Copy every line of the records below where the word "layer" occurs.
----------------------------------------
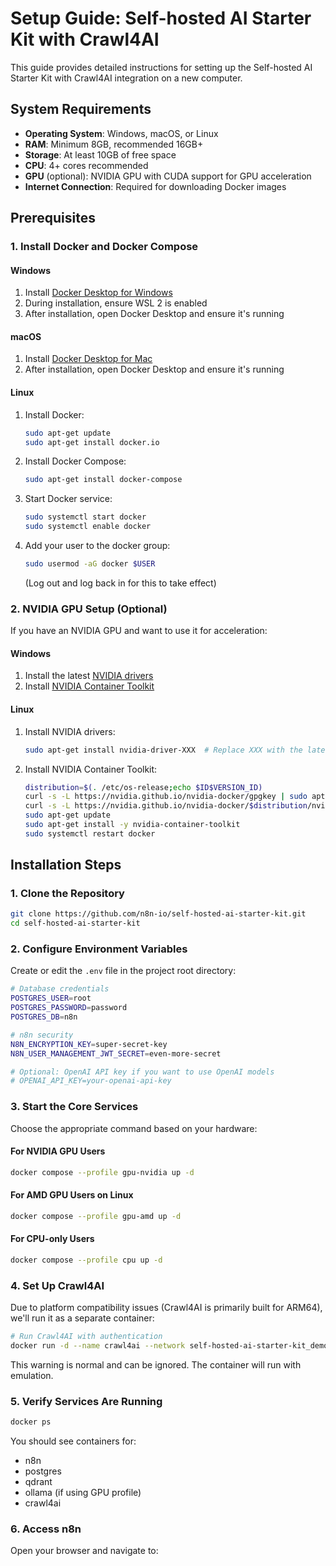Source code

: # Setup Guide: Self-hosted AI Starter Kit with Crawl4AI

This guide provides detailed instructions for setting up the Self-hosted AI Starter Kit with Crawl4AI integration on a new computer.

## System Requirements

- **Operating System**: Windows, macOS, or Linux
- **RAM**: Minimum 8GB, recommended 16GB+
- **Storage**: At least 10GB of free space
- **CPU**: 4+ cores recommended
- **GPU** (optional): NVIDIA GPU with CUDA support for GPU acceleration
- **Internet Connection**: Required for downloading Docker images

## Prerequisites

### 1. Install Docker and Docker Compose

#### Windows

1. Install [Docker Desktop for Windows](https://www.docker.com/products/docker-desktop)
2. During installation, ensure WSL 2 is enabled
3. After installation, open Docker Desktop and ensure it's running

#### macOS

1. Install [Docker Desktop for Mac](https://www.docker.com/products/docker-desktop)
2. After installation, open Docker Desktop and ensure it's running

#### Linux

1. Install Docker:
   ```bash
   sudo apt-get update
   sudo apt-get install docker.io
   ```
2. Install Docker Compose:
   ```bash
   sudo apt-get install docker-compose
   ```
3. Start Docker service:
   ```bash
   sudo systemctl start docker
   sudo systemctl enable docker
   ```
4. Add your user to the docker group:
   ```bash
   sudo usermod -aG docker $USER
   ```
   (Log out and log back in for this to take effect)

### 2. NVIDIA GPU Setup (Optional)

If you have an NVIDIA GPU and want to use it for acceleration:

#### Windows

1. Install the latest [NVIDIA drivers](https://www.nvidia.com/Download/index.aspx)
2. Install [NVIDIA Container Toolkit](https://docs.nvidia.com/datacenter/cloud-native/container-toolkit/install-guide.html#docker)

#### Linux

1. Install NVIDIA drivers:
   ```bash
   sudo apt-get install nvidia-driver-XXX  # Replace XXX with the latest version
   ```
2. Install NVIDIA Container Toolkit:
   ```bash
   distribution=$(. /etc/os-release;echo $ID$VERSION_ID)
   curl -s -L https://nvidia.github.io/nvidia-docker/gpgkey | sudo apt-key add -
   curl -s -L https://nvidia.github.io/nvidia-docker/$distribution/nvidia-docker.list | sudo tee /etc/apt/sources.list.d/nvidia-docker.list
   sudo apt-get update
   sudo apt-get install -y nvidia-container-toolkit
   sudo systemctl restart docker
   ```

## Installation Steps

### 1. Clone the Repository

```bash
git clone https://github.com/n8n-io/self-hosted-ai-starter-kit.git
cd self-hosted-ai-starter-kit
```

### 2. Configure Environment Variables

Create or edit the `.env` file in the project root directory:

```bash
# Database credentials
POSTGRES_USER=root
POSTGRES_PASSWORD=password
POSTGRES_DB=n8n

# n8n security
N8N_ENCRYPTION_KEY=super-secret-key
N8N_USER_MANAGEMENT_JWT_SECRET=even-more-secret

# Optional: OpenAI API key if you want to use OpenAI models
# OPENAI_API_KEY=your-openai-api-key
```

### 3. Start the Core Services

Choose the appropriate command based on your hardware:

#### For NVIDIA GPU Users

```bash
docker compose --profile gpu-nvidia up -d
```

#### For AMD GPU Users on Linux

```bash
docker compose --profile gpu-amd up -d
```

#### For CPU-only Users

```bash
docker compose --profile cpu up -d
```

### 4. Set Up Crawl4AI

Due to platform compatibility issues (Crawl4AI is primarily built for ARM64), we'll run it as a separate container:

```bash
# Run Crawl4AI with authentication
docker run -d --name crawl4ai --network self-hosted-ai-starter-kit_demo -p 11235:11235 -e CRAWL4AI_API_TOKEN="mysecrettoken" unclecode/crawl4ai:basic
```

This warning is normal and can be ignored. The container will run with emulation.

### 5. Verify Services Are Running

```bash
docker ps
```

You should see containers for:

- n8n
- postgres
- qdrant
- ollama (if using GPU profile)
- crawl4ai

### 6. Access n8n

Open your browser and navigate to:
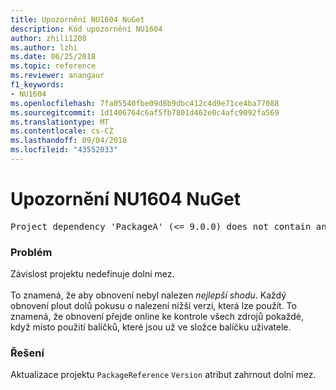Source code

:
 ```yaml
---
title: Upozornění NU1604 NuGet
description: Kód upozornění NU1604
author: zhili1208
ms.author: lzhi
ms.date: 06/25/2018
ms.topic: reference
ms.reviewer: anangaur
f1_keywords:
- NU1604
ms.openlocfilehash: 7fa05540fbe09d8b9dbc412c4d9e71ce4ba77088
ms.sourcegitcommit: 1d1406764c6af5fb7801d462e0c4afc9092fa569
ms.translationtype: MT
ms.contentlocale: cs-CZ
ms.lasthandoff: 09/04/2018
ms.locfileid: "43552033"
---
```

# <a name="nuget-warning-nu1604"></a>Upozornění NU1604 NuGet

<pre>Project dependency 'PackageA' (&lt;= 9.0.0) does not contain an inclusive lower bound. Include a lower bound in the dependency version to ensure consistent restore results.</pre>

### <a name="issue"></a>Problém
Závislost projektu nedefinuje dolní mez.<br/><br/>To znamená, že aby obnovení nebyl nalezen *nejlepší shodu*. Každý obnovení plout dolů pokusu o nalezení nižší verzi, která lze použít. To znamená, že obnovení přejde online ke kontrole všech zdrojů pokaždé, když místo použití balíčků, které jsou už ve složce balíčku uživatele.

### <a name="solution"></a>Řešení
Aktualizace projektu `PackageReference` `Version` atribut zahrnout dolní mez.
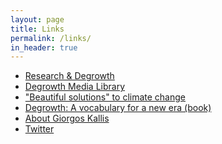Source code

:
 ```yaml
---
layout: page
title: Links
permalink: /links/
in_header: true
---
```


<ul class="links">
  <li>
    <a href="http://www.degrowth.org" title="Research and Degrowth site">Research &amp; Degrowth</a>
  </li>
  <li>
    <a href="http://www.degrowth.de/en/media-library/" title="Degrowth Media Library">Degrowth Media Library</a>
  </li>
  <li>
    <a href="https://solutions.thischangeseverything.org/" title="This Changes Everything: Solutions">"Beautiful solutions" to climate change
    </a>
  </li>
  <li>
    <a href="http://vocabulary.degrowth.org/" title="Degrowth: A vocabulary for a new era (book)">Degrowth: A vocabulary for a new era (book)</a>
  </li>
  <li>
    <a href="http://ictaweb.uab.cat/personal_detail.php?id=34" title="Giorgos Kallis profile">About Giorgos Kallis</a>
  </li>
  <li>
    <a href="https://twitter.com/g_kallis" title="Giorgos Kallis on twitter">Twitter</a>
  </li>
</ul>
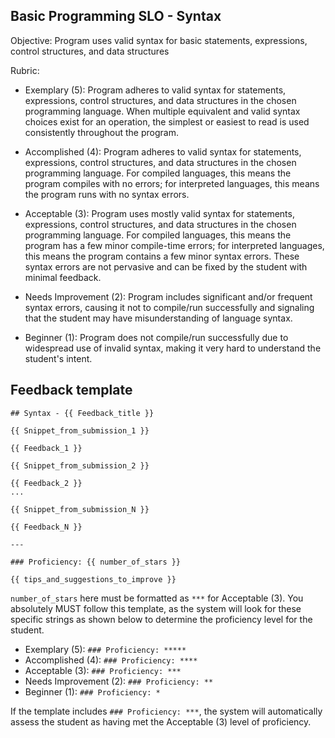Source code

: ## Basic Programming SLO - Syntax

Objective: Program uses valid syntax for basic statements, expressions, control structures, and data structures

Rubric:

- Exemplary (5): Program adheres to valid syntax for statements, expressions, control structures, and data structures in the chosen programming language. When multiple equivalent and valid syntax choices exist for an operation, the simplest or easiest to read is used consistently throughout the program.

- Accomplished (4): Program adheres to valid syntax for statements, expressions, control structures, and data structures in the chosen programming language. For compiled languages, this means the program compiles with no errors; for interpreted languages, this means the program runs with no syntax errors.

- Acceptable (3): Program uses mostly valid syntax for statements, expressions, control structures, and data structures in the chosen programming language. For compiled languages, this means the program has a few minor compile-time errors; for interpreted languages, this means the program contains a few minor syntax errors. These syntax errors are not pervasive and can be fixed by the student with minimal feedback.

- Needs Improvement (2): Program includes significant and/or frequent syntax errors, causing it not to compile/run successfully and signaling that the student may have misunderstanding of language syntax.

- Beginner (1): Program does not compile/run successfully due to widespread use of invalid syntax, making it very hard to understand the student's intent.

## Feedback template

```template
## Syntax - {{ Feedback_title }}

{{ Snippet_from_submission_1 }}

{{ Feedback_1 }}

{{ Snippet_from_submission_2 }}

{{ Feedback_2 }}
...

{{ Snippet_from_submission_N }}

{{ Feedback_N }}

---

### Proficiency: {{ number_of_stars }}

{{ tips_and_suggestions_to_improve }}
```

`number_of_stars` here must be formatted as `***` for Acceptable (3). You absolutely MUST follow this template, as the system will look for these specific strings as shown below to determine the proficiency level for the student.

- Exemplary (5): `### Proficiency: *****`
- Accomplished (4): `### Proficiency: ****`
- Acceptable (3): `### Proficiency: ***`
- Needs Improvement (2): `### Proficiency: **`
- Beginner (1): `### Proficiency: *`

If the template includes `### Proficiency: ***`, the system will automatically assess the student as having met the Acceptable (3) level of proficiency.
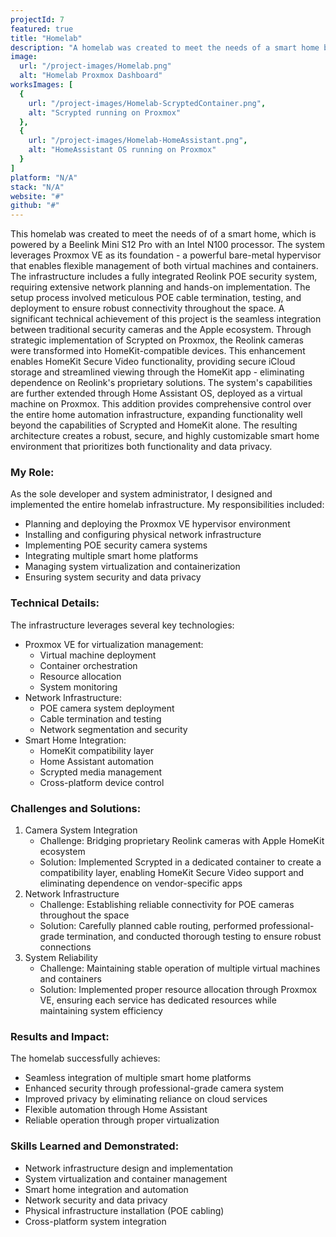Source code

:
 ```yaml
---
projectId: 7
featured: true
title: "Homelab"
description: "A homelab was created to meet the needs of a smart home by using a mini pc that has Proxmox installed."
image:
  url: "/project-images/Homelab.png"
  alt: "Homelab Proxmox Dashboard"
worksImages: [
  {
    url: "/project-images/Homelab-ScryptedContainer.png",
    alt: "Scrypted running on Proxmox"
  }, 
  {
    url: "/project-images/Homelab-HomeAssistant.png",
    alt: "HomeAssistant OS running on Proxmox"
  }
]
platform: "N/A"
stack: "N/A"
website: "#"
github: "#"
---
```


This homelab was created to meet the needs of of a smart home, which is powered by a Beelink Mini S12 Pro with an Intel N100 processor. The system leverages Proxmox VE as its foundation - a powerful bare-metal hypervisor that enables flexible management of both virtual machines and containers.
The infrastructure includes a fully integrated Reolink POE security system, requiring extensive network planning and hands-on implementation. The setup process involved meticulous POE cable termination, testing, and deployment to ensure robust connectivity throughout the space.
A significant technical achievement of this project is the seamless integration between traditional security cameras and the Apple ecosystem. Through strategic implementation of Scrypted on Proxmox, the Reolink cameras were transformed into HomeKit-compatible devices. This enhancement enables HomeKit Secure Video functionality, providing secure iCloud storage and streamlined viewing through the HomeKit app - eliminating dependence on Reolink's proprietary solutions.
The system's capabilities are further extended through Home Assistant OS, deployed as a virtual machine on Proxmox. This addition provides comprehensive control over the entire home automation infrastructure, expanding functionality well beyond the capabilities of Scrypted and HomeKit alone. The resulting architecture creates a robust, secure, and highly customizable smart home environment that prioritizes both functionality and data privacy.

### My Role:
As the sole developer and system administrator, I designed and implemented the entire homelab infrastructure. My responsibilities included:
- Planning and deploying the Proxmox VE hypervisor environment
- Installing and configuring physical network infrastructure
- Implementing POE security camera systems
- Integrating multiple smart home platforms
- Managing system virtualization and containerization
- Ensuring system security and data privacy

### Technical Details:
The infrastructure leverages several key technologies:
- Proxmox VE for virtualization management:
  - Virtual machine deployment
  - Container orchestration
  - Resource allocation
  - System monitoring
- Network Infrastructure:
  - POE camera system deployment
  - Cable termination and testing
  - Network segmentation and security
- Smart Home Integration:
  - HomeKit compatibility layer
  - Home Assistant automation
  - Scrypted media management
  - Cross-platform device control

<div class="md-chall-div">

### Challenges and Solutions:

<ol>
  <li>
    Camera System Integration
    <ul>
      <li>Challenge: Bridging proprietary Reolink cameras with Apple HomeKit ecosystem</li>
      <li>Solution: Implemented Scrypted in a dedicated container to create a compatibility layer, enabling HomeKit Secure Video support and eliminating dependence on vendor-specific apps</li>
    </ul>
  </li>
  <li>
    Network Infrastructure
    <ul>
      <li>Challenge: Establishing reliable connectivity for POE cameras throughout the space</li>
      <li>Solution: Carefully planned cable routing, performed professional-grade termination, and conducted thorough testing to ensure robust connections</li>
    </ul>
  </li>
  <li>
    System Reliability
    <ul>
      <li>Challenge: Maintaining stable operation of multiple virtual machines and containers</li>
      <li>Solution: Implemented proper resource allocation through Proxmox VE, ensuring each service has dedicated resources while maintaining system efficiency</li>
    </ul>
  </li>
</ol>

</div>

### Results and Impact:
The homelab successfully achieves:
- Seamless integration of multiple smart home platforms
- Enhanced security through professional-grade camera system
- Improved privacy by eliminating reliance on cloud services
- Flexible automation through Home Assistant
- Reliable operation through proper virtualization

### Skills Learned and Demonstrated:
- Network infrastructure design and implementation
- System virtualization and container management
- Smart home integration and automation
- Network security and data privacy
- Physical infrastructure installation (POE cabling)
- Cross-platform system integration
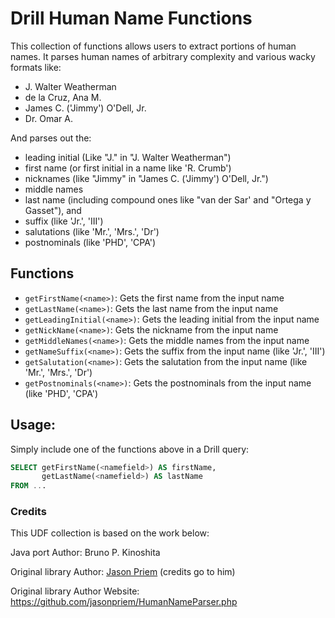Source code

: # Drill Human Name Functions
This collection of functions allows users to extract portions of human names.
It parses human names of arbitrary complexity and various wacky formats like:

* J. Walter Weatherman
* de la Cruz, Ana M.
* James C. ('Jimmy') O'Dell, Jr.
* Dr. Omar A.

And parses out the:

* leading initial (Like "J." in "J. Walter Weatherman")
* first name (or first initial in a name like 'R. Crumb')
* nicknames (like "Jimmy" in "James C. ('Jimmy') O'Dell, Jr.")
* middle names
* last name (including compound ones like "van der Sar' and "Ortega y Gasset"), and
* suffix (like 'Jr.', 'III')
* salutations (like 'Mr.', 'Mrs.', 'Dr')
* postnominals (like 'PHD', 'CPA')

## Functions

* `getFirstName(<name>)`:  Gets the first name from the input name
* `getLastName(<name>)`:  Gets the last name from the input name
* `getLeadingInitial(<name>)`:  Gets the leading initial from the input name
* `getNickName(<name>)`:  Gets the nickname from the input name
* `getMiddleNames(<name>)`:  Gets the middle names from the input name
* `getNameSuffix(<name>)`:  Gets the suffix from the input name (like 'Jr.', 'III')
* `getSalutation(<name>)`:  Gets the salutation from the input name (like 'Mr.', 'Mrs.', 'Dr')
* `getPostnominals(<name>)`:  Gets the postnominals from the input name (like 'PHD', 'CPA')

## Usage:
Simply include one of the functions above in a Drill query:

```sql
SELECT getFirstName(<namefield>) AS firstName, 
       getLastName(<namefield>) AS lastName 
FROM ...
```


### Credits
This UDF collection is based on the work below:

Java port Author: Bruno P. Kinoshita

Original library Author: [Jason Priem](https://github.com/jasonpriem) (credits go to him)

Original library Author Website: https://github.com/jasonpriem/HumanNameParser.php
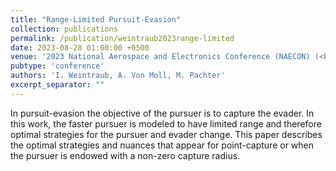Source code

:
 ```yaml
---
title: "Range-Limited Pursuit-Evasion"
collection: publications
permalink: /publication/weintraub2023range-limited
date: 2023-08-28 01:00:00 +0500
venue: '2023 National Aerospace and Electronics Conference (NAECON) (<b><i>Accepted</i></b>)'
pubtype: 'conference'
authors: 'I. Weintraub, A. Von Moll, M. Pachter'
excerpt_separator: ""
---
```

In pursuit-evasion the objective of the pursuer is to capture the evader. In this work, the faster pursuer is modeled to have limited range and therefore optimal strategies for the pursuer and evader change. This paper describes the optimal strategies and nuances that appear for point-capture or when the pursuer is endowed with a non-zero capture radius.
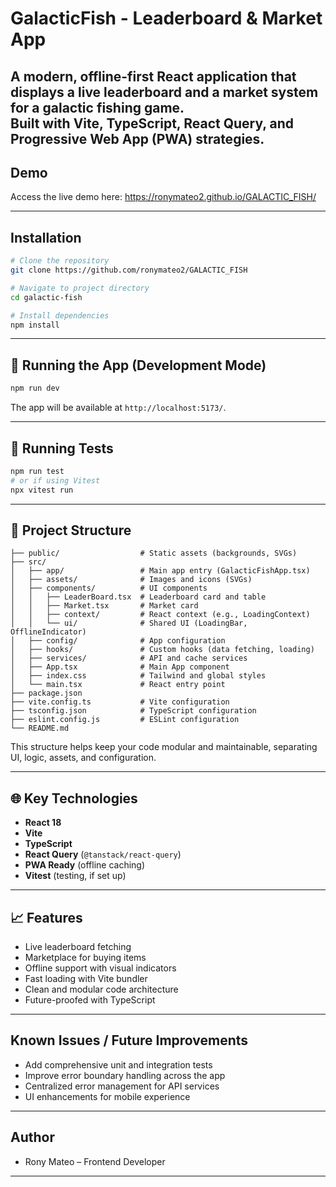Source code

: # GalacticFish - Leaderboard & Market App

A modern, offline-first React application that displays a live leaderboard and a market system for a galactic fishing game.  
Built with **Vite**, **TypeScript**, **React Query**, and **Progressive Web App (PWA)** strategies.
---

## Demo

Access the live demo here: https://ronymateo2.github.io/GALACTIC_FISH/

---

## Installation

```bash
# Clone the repository
git clone https://github.com/ronymateo2/GALACTIC_FISH

# Navigate to project directory
cd galactic-fish

# Install dependencies
npm install
```

---

## 🚀 Running the App (Development Mode)

```bash
npm run dev
```

The app will be available at `http://localhost:5173/`.

---

## 🧪 Running Tests

```bash
npm run test
# or if using Vitest
npx vitest run
```

---

## 📂 Project Structure

```
├── public/                  # Static assets (backgrounds, SVGs)
├── src/
│   ├── app/                 # Main app entry (GalacticFishApp.tsx)
│   ├── assets/              # Images and icons (SVGs)
│   ├── components/          # UI components
│   │   ├── LeaderBoard.tsx  # Leaderboard card and table
│   │   ├── Market.tsx       # Market card
│   │   ├── context/         # React context (e.g., LoadingContext)
│   │   └── ui/              # Shared UI (LoadingBar, OfflineIndicator)
│   ├── config/              # App configuration
│   ├── hooks/               # Custom hooks (data fetching, loading)
│   ├── services/            # API and cache services
│   ├── App.tsx              # Main App component
│   ├── index.css            # Tailwind and global styles
│   └── main.tsx             # React entry point
├── package.json
├── vite.config.ts           # Vite configuration
├── tsconfig.json            # TypeScript configuration
├── eslint.config.js         # ESLint configuration
└── README.md
```

This structure helps keep your code modular and maintainable, separating UI, logic, assets, and configuration.

---

## 🌐 Key Technologies

- **React 18**
- **Vite**
- **TypeScript**
- **React Query** (`@tanstack/react-query`)
- **PWA Ready** (offline caching)
- **Vitest** (testing, if set up)

---

## 📈 Features

- Live leaderboard fetching
- Marketplace for buying items
- Offline support with visual indicators
- Fast loading with Vite bundler
- Clean and modular code architecture
- Future-proofed with TypeScript

---

## Known Issues / Future Improvements

- Add comprehensive unit and integration tests
- Improve error boundary handling across the app
- Centralized error management for API services
- UI enhancements for mobile experience

---

## Author

- Rony Mateo – Frontend Developer

---
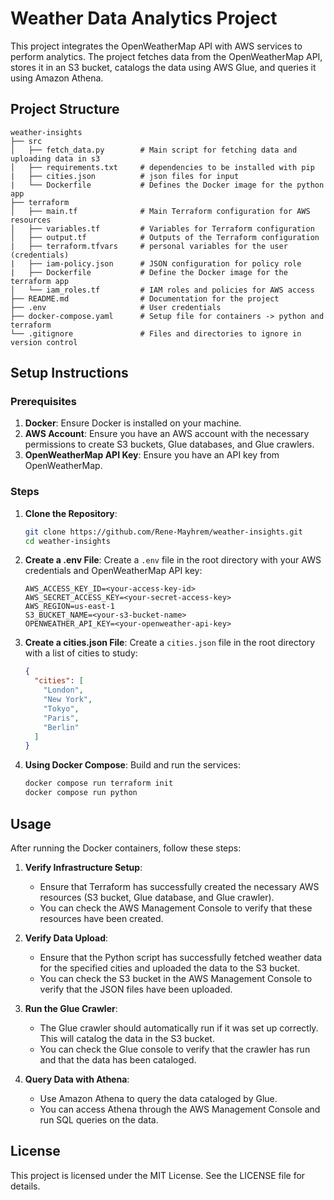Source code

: # Weather Data Analytics Project

This project integrates the OpenWeatherMap API with AWS services to perform analytics. The project fetches data from the OpenWeatherMap API, stores it in an S3 bucket, catalogs the data using AWS Glue, and queries it using Amazon Athena.

## Project Structure

```
weather-insights
├── src
│   ├── fetch_data.py        # Main script for fetching data and uploading data in s3
│   ├── requirements.txt     # dependencies to be installed with pip
|   ├── cities.json          # json files for input
|   └── Dockerfile           # Defines the Docker image for the python app
├── terraform
│   ├── main.tf              # Main Terraform configuration for AWS resources
│   ├── variables.tf         # Variables for Terraform configuration
│   ├── output.tf            # Outputs of the Terraform configuration
|   ├── terraform.tfvars     # personal variables for the user (credentials)
|   ├── iam-policy.json      # JSON configuration for policy role
|   ├── Dockerfile           # Define the Docker image for the terraform app
│   └── iam_roles.tf         # IAM roles and policies for AWS access
├── README.md                # Documentation for the project
├── .env                     # User credentials
├── docker-compose.yaml      # Setup file for containers -> python and terraform
└── .gitignore               # Files and directories to ignore in version control

```

## Setup Instructions

### Prerequisites

1. **Docker**: Ensure Docker is installed on your machine.
2. **AWS Account**: Ensure you have an AWS account with the necessary permissions to create S3 buckets, Glue databases, and Glue crawlers.
3. **OpenWeatherMap API Key**: Ensure you have an API key from OpenWeatherMap.

### Steps

1. **Clone the Repository**:
   ```sh
   git clone https://github.com/Rene-Mayhrem/weather-insights.git
   cd weather-insights
   ```

2. **Create a .env File**: Create a `.env` file in the root directory with your AWS credentials and OpenWeatherMap API key:
   ```
   AWS_ACCESS_KEY_ID=<your-access-key-id>
   AWS_SECRET_ACCESS_KEY=<your-secret-access-key>
   AWS_REGION=us-east-1
   S3_BUCKET_NAME=<your-s3-bucket-name>
   OPENWEATHER_API_KEY=<your-openweather-api-key>
   ```

3. **Create a cities.json File**: Create a `cities.json` file in the root directory with a list of cities to study:
   ```json
   {
     "cities": [
       "London",
       "New York",
       "Tokyo",
       "Paris",
       "Berlin"
     ]
   }
   ```

4. **Using Docker Compose**: Build and run the services:
   ```sh
   docker compose run terraform init
   docker compose run python
   ```

## Usage

After running the Docker containers, follow these steps:

1. **Verify Infrastructure Setup**:
   - Ensure that Terraform has successfully created the necessary AWS resources (S3 bucket, Glue database, and Glue crawler).
   - You can check the AWS Management Console to verify that these resources have been created.

2. **Verify Data Upload**:
   - Ensure that the Python script has successfully fetched weather data for the specified cities and uploaded the data to the S3 bucket.
   - You can check the S3 bucket in the AWS Management Console to verify that the JSON files have been uploaded.

3. **Run the Glue Crawler**:
   - The Glue crawler should automatically run if it was set up correctly. This will catalog the data in the S3 bucket.
   - You can check the Glue console to verify that the crawler has run and that the data has been cataloged.

4. **Query Data with Athena**:
   - Use Amazon Athena to query the data cataloged by Glue.
   - You can access Athena through the AWS Management Console and run SQL queries on the data.

## License

This project is licensed under the MIT License. See the LICENSE file for details.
----------------------------------------
▶ Task response:
  - HomeKit compatibility layer
      <li>Solution: Implemented Scrypted in a dedicated container to create a compatibility layer, enabling HomeKit Secure Video support and eliminating dependence on vendor-specific apps</li>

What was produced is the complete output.